Few outlets will connect the two, but early Thursday afternoon brought with it the best news for the future effectiveness of the National Labor Relations Board since Joe Biden was announced as winner of the 2020 presidential election (concession still pending). In a landslide vote, Congresswoman Rosa DeLauro (D-CT) was elected as Chair of the House Appropriations Committee by the Democratic Caucus.
The Appropriations Committee controls government spending and thus the funding of federal agencies, making its chairmanship one of the more coveted positions in Congress. DeLauro comes to the Committee with almost 30 years of experience in the House and a previous role as the head of the Subcommittee on Labor, Health and Human Services, Education, and Related Agencies, making her a logical fit to ascend up the ladder.
What separates DeLauro from a typical House Democrat in leadership is her rare dedication to the civil service, specifically the rank-and-file personnel of the National Labor Relations Board.
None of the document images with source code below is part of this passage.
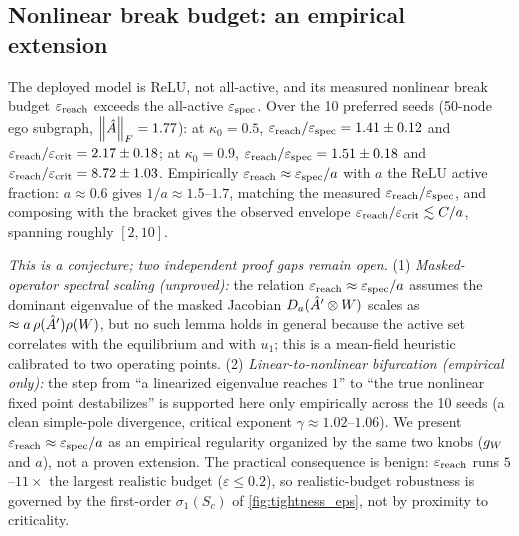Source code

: \subsection{Nonlinear break budget: an empirical extension}
\label{app:bracket-o1}

\begin{remark}
\label{rem:obs_o1}
The deployed model is ReLU, not all-active, and its measured nonlinear break budget $\ereach$ exceeds
the all-active $\espec$. Over the 10 preferred seeds (50-node ego subgraph, $\norm{\Ahat}_F=1.77$): at
$\kappa_0=0.5$, $\ereach/\espec=1.41\pm0.12$ and $\ereach/\ecrit=2.17\pm0.18$; at $\kappa_0=0.9$,
$\ereach/\espec=1.51\pm0.18$ and $\ereach/\ecrit=8.72\pm1.03$. Empirically $\ereach\approx\espec/a$ with
$a$ the ReLU active fraction: $a\approx0.6$ gives $1/a\approx1.5$--$1.7$, matching the measured
$\ereach/\espec$, and composing with the bracket gives the observed envelope $\ereach/\ecrit\lesssim C/a$,
spanning roughly $[2,10]$.

\emph{This is a conjecture; two independent proof gaps remain open.} (1) \emph{Masked-operator spectral
scaling (unproved):} the relation $\ereach\approx\espec/a$ assumes the dominant eigenvalue of the masked
Jacobian $D_a(\Ahat'\otimes W)$ scales as $\approx a\,\rho(\Ahat')\rho(W)$, but no such lemma holds in
general because the active set correlates with the equilibrium and with $u_1$; this is a mean-field
heuristic calibrated to two operating points. (2) \emph{Linear-to-nonlinear bifurcation (empirical
only):} the step from ``a linearized eigenvalue reaches $1$'' to ``the true nonlinear fixed point
destabilizes'' is supported here only empirically across the 10 seeds (a clean simple-pole divergence,
critical exponent $\gamma\approx1.02$--$1.06$). We present $\ereach\approx\espec/a$ as an empirical
regularity organized by the same two knobs ($\gW$ and $a$), not a proven extension. The practical
consequence is benign: $\ereach$ runs $5$--$11\times$ the largest realistic budget ($\varepsilon\le0.2$),
so realistic-budget robustness is governed by the first-order $\sigma_1(S_c)$ of
\cref{fig:tightness_eps}, not by proximity to criticality.
\end{remark}

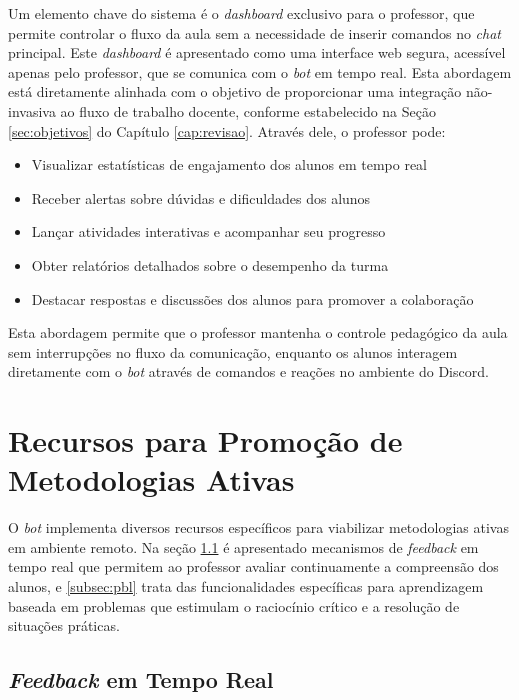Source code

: Um elemento chave do sistema é o \textit{dashboard} exclusivo para o professor,
que permite controlar o fluxo da aula sem a necessidade de inserir comandos no
\textit{chat} principal. Este \textit{dashboard} é apresentado como uma
interface web segura, acessível apenas pelo professor, que se comunica com o
\textit{bot} em tempo real. Esta abordagem está diretamente alinhada com o
objetivo de proporcionar uma integração não-invasiva ao fluxo de trabalho
docente, conforme estabelecido na Seção \ref{sec:objetivos} do Capítulo
\ref{cap:revisao}. Através dele, o professor pode:

\begin{itemize}
\item Visualizar estatísticas de engajamento dos alunos em tempo real
\item Receber alertas sobre dúvidas e dificuldades dos alunos
\item Lançar atividades interativas e acompanhar seu progresso
\item Obter relatórios detalhados sobre o desempenho da turma
\item Destacar respostas e discussões dos alunos para promover a colaboração
\end{itemize}

Esta abordagem permite que o professor mantenha o controle pedagógico da aula
sem interrupções no fluxo da comunicação, enquanto os alunos interagem
diretamente com o \textit{bot} através de comandos e reações no ambiente do
Discord.

\section{Recursos para Promoção de Metodologias Ativas}
\label{sec:recursos}

O \textit{bot} implementa diversos recursos específicos para viabilizar
metodologias ativas em ambiente remoto. Na seção \ref{subsec:feedback} é
apresentado mecanismos de \textit{feedback} em tempo real que permitem ao
professor avaliar continuamente a compreensão dos alunos, e \ref{subsec:pbl}
trata das funcionalidades específicas para aprendizagem baseada em problemas que
estimulam o raciocínio crítico e a resolução de situações práticas.

\subsection{\textit{Feedback} em Tempo Real}
\label{subsec:feedback}

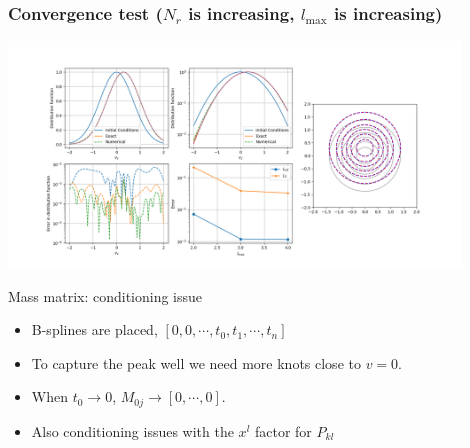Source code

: \documentclass[mathserif, aspectratio=169]{beamer}
\newcommand{\vect}[1]{\boldsymbol{#1}}
\newcommand{\of}[1]{\mleft( #1 \mright)}
\begin{document}
\begin{frame}
\frametitle{\small Convergence test ($N_r$ is increasing, $l_{\max}$ is increasing)}
\begin{center}
\includegraphics[width=0.9\textwidth]{figures/splines/nr_16_to_64_lmax_2_to_4.png}
\end{center}
\end{frame}

\begin{frame}{Mass matrix: conditioning issue}
	\begin{itemize}
		\item B-splines are placed, $[0,0,\cdots, t_0, t_1, \cdots, t_n]$
		\item To capture the peak well we need more knots close to $v=0$. 
		\item When $t_0 \rightarrow 0$, $M_{0j} \rightarrow [0,\cdots,0]$.
		\item Also conditioning issues with the $x^l$ factor for $P_{kl}$
	\end{itemize}
	
\end{frame}
\end{document}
DeLauro has been at the forefront of every congressional pushback against General Counsel Peter Robb’s attacks against the agency, even making speeches on the picket lines of the NLRB’s labor unions. DeLauro also initiated the first House hearing in years regarding the Labor Board’s operations. Her opening remarks in that hearing—which skewer Robb and NLRB Chairman John Ring for requesting a cut to the Labor Board’s budget—may as well have been written by the agency unions themselves.
In short, DeLauro “gets it.” Enforcing the National Labor Relations Act is not simply a matter of reversing bad precedent and adhering to a more faithful interpretation of the law’s pro-collective bargaining principles; it requires a strong commitment to adequately funding and staffing the agency. The NLRB’s unions have, since their earliest days, pled to Congress for the resources necessary to carry out the NLRA as intended. The call has gone unanswered for much of the last half-century, resulting in excessive belt-tightening again and again and again. Labor law enforcement is a simple numbers game that the vast majority of politicians have chosen to ignore so long as they can claim that they kept the lights on.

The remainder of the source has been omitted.